The matrix that I have to deal with has always the same size (k by k), the shape for the position of nonzeros, that is to say, for 1D a tridiagonal matrix, in 2d a pentadiagonal matrix (the width of the band begin k^(1/2)) and in 3d a matrix with 7 diagonals (the width of the band being k^(2/3)). But the elements of the matrix are changing form iteration to iteration. To solve this matrix, i use a parallel version of Pardiso, running on 8 cores. What I started to do is :

- Do the symbolic factorization only once at the beginning

- For each iteration, do the LU decomposition and the substitution.

I ran into the following problems : the results were not accurate. I then realized that the fact that the numbers in the matrix were changing were at the origin of my problem. So I did some symbolic factorization from time to time (each time the Newton method does not converge). Then It worked.
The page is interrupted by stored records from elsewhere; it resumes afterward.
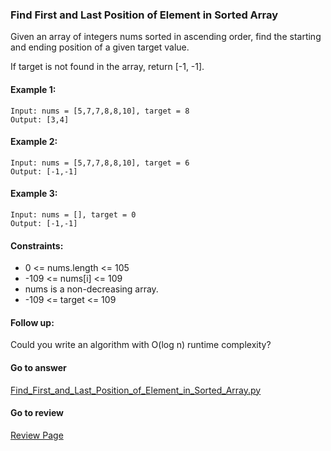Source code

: ### Find First and Last Position of Element in Sorted Array

Given an array of integers nums sorted in ascending order, find the starting and ending position of a given target value.

If target is not found in the array, return [-1, -1].

#### Example 1:

```
Input: nums = [5,7,7,8,8,10], target = 8
Output: [3,4]
```

#### Example 2:

```
Input: nums = [5,7,7,8,8,10], target = 6
Output: [-1,-1]
```

#### Example 3:

```
Input: nums = [], target = 0
Output: [-1,-1]
``` 

#### Constraints:

* 0 <= nums.length <= 105
* -109 <= nums[i] <= 109
* nums is a non-decreasing array.
* -109 <= target <= 109

#### Follow up:

Could you write an algorithm with O(log n) runtime complexity?

####  Go to answer

[Find_First_and_Last_Position_of_Element_in_Sorted_Array.py](https://github.com/Kelv1nYu/LeetCode_Practices/blob/master/Code/Find_First_and_Last_Position_of_Element_in_Sorted_Array.py)

#### Go to review

[Review Page](https://github.com/Kelv1nYu/LeetCode_Practices/blob/master/Review/Python3/Find_First_and_Last_Position_of_Element_in_Sorted_Array.md)
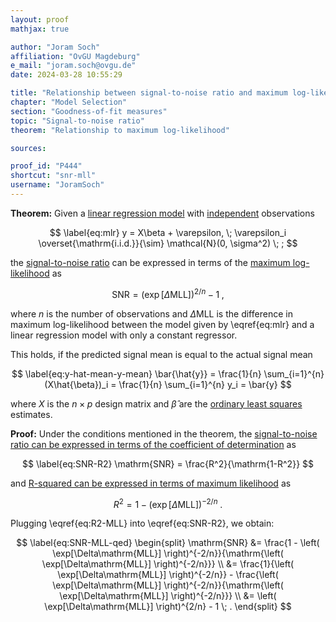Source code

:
 ```yaml
---
layout: proof
mathjax: true

author: "Joram Soch"
affiliation: "OvGU Magdeburg"
e_mail: "joram.soch@ovgu.de"
date: 2024-03-28 10:55:29

title: "Relationship between signal-to-noise ratio and maximum log-likelihood"
chapter: "Model Selection"
section: "Goodness-of-fit measures"
topic: "Signal-to-noise ratio"
theorem: "Relationship to maximum log-likelihood"

sources:

proof_id: "P444"
shortcut: "snr-mll"
username: "JoramSoch"
---
```



**Theorem:** Given a [linear regression model](/D/mlr) with [independent](/D/ind) observations

$$ \label{eq:mlr}
y = X\beta + \varepsilon, \; \varepsilon_i \overset{\mathrm{i.i.d.}}{\sim} \mathcal{N}(0, \sigma^2) \; ;
$$

the [signal-to-noise ratio](/D/snr) can be expressed in terms of the [maximum log-likelihood](/D/mll) as

$$ \label{eq:SNR-MLL}
\mathrm{SNR} = \left( \exp[\Delta\mathrm{MLL}] \right)^{2/n} - 1 \; ,
$$

where $n$ is the number of observations and $\Delta\mathrm{MLL}$ is the difference in maximum log-likelihood between the model given by \eqref{eq:mlr} and a linear regression model with only a constant regressor.

This holds, if the predicted signal mean is equal to the actual signal mean

$$ \label{eq:y-hat-mean-y-mean}
\bar{\hat{y}} = \frac{1}{n} \sum_{i=1}^{n} (X\hat{\beta})_i = \frac{1}{n} \sum_{i=1}^{n} y_i = \bar{y}
$$

where $X$ is the $n \times p$ design matrix and $\hat{\beta}$ are the [ordinary least squares](/P/mlr-ols) estimates.


**Proof:** Under the conditions mentioned in the theorem, the [signal-to-noise ratio can be expressed in terms of the coefficient of determination](/P/snr-rsq) as

$$ \label{eq:SNR-R2}
\mathrm{SNR} = \frac{R^2}{\mathrm{1-R^2}}
$$

and [R-squared can be expressed in terms of maximum likelihood](/P/rsq-mll) as 

$$ \label{eq:R2-MLL}
R^2 = 1 - \left( \exp[\Delta\mathrm{MLL}] \right)^{-2/n} \; .
$$

Plugging \eqref{eq:R2-MLL} into \eqref{eq:SNR-R2}, we obtain:

$$ \label{eq:SNR-MLL-qed}
\begin{split}
\mathrm{SNR} &= \frac{1 - \left( \exp[\Delta\mathrm{MLL}] \right)^{-2/n}}{\mathrm{\left( \exp[\Delta\mathrm{MLL}] \right)^{-2/n}}} \\
&= \frac{1}{\left( \exp[\Delta\mathrm{MLL}] \right)^{-2/n}} - \frac{\left( \exp[\Delta\mathrm{MLL}] \right)^{-2/n}}{\mathrm{\left( \exp[\Delta\mathrm{MLL}] \right)^{-2/n}}} \\
&= \left( \exp[\Delta\mathrm{MLL}] \right)^{2/n} - 1 \; .
\end{split}
$$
It seems that doing the substitution takes a 1/4 of the time of doing the LU decomposition.

Then What I've tried to play with iparm(4) : I do a LU decomposition for the first step of the Newton iteration and I use an iterative method for the other Newton iteration. It uses the first LU decomposition as a preconditionner. I was very surprised that this method does not speed up, neither slow down the code. It just runs at the same speed.
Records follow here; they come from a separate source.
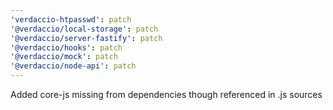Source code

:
 ```yaml
---
'verdaccio-htpasswd': patch
'@verdaccio/local-storage': patch
'@verdaccio/server-fastify': patch
'@verdaccio/hooks': patch
'@verdaccio/mock': patch
'@verdaccio/node-api': patch
---
```


Added core-js missing from dependencies though referenced in .js sources
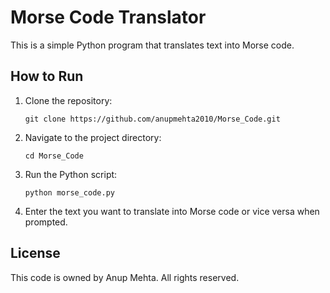 # Morse Code Translator

This is a simple Python program that translates text into Morse code. 

## How to Run

1. Clone the repository:
    ```
    git clone https://github.com/anupmehta2010/Morse_Code.git
    ```

2. Navigate to the project directory:
    ```
    cd Morse_Code
    ```

3. Run the Python script:
    ```
    python morse_code.py
    ```

4. Enter the text you want to translate into Morse code or vice versa when prompted.

## License

This code is owned by Anup Mehta. All rights reserved.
So, here are my questions :

- Do I really need to do a symbolic factorization from time to time to prevent the loss of accuracy, or is there any other way ?

- Why does the iterative process does not speed up the code ?

- Any idea on how to improve the speed ?

- I still do not understand how pardiso can parallelize the LU-decomposition and the substitution. Can I find some general information about how those things are parallelized ?

Thanks for reading,

Francois

Sergey_K_Intel1 · ‎09-30-2011

Dear Francois,
Please find my answers below

- Do I really need to do a symbolic factorization from time to time to prevent the loss of accuracy, or is there any other way ?

According to your descriptionyou don't need to do a symbolic factorization used at phase=11since values of sparse matrices are only changing. But certainly you have to do a numerical factorization from time to time by callingPARDISO with phase=22 or phase=23.

- Why does the iterative process does not speed up the code ?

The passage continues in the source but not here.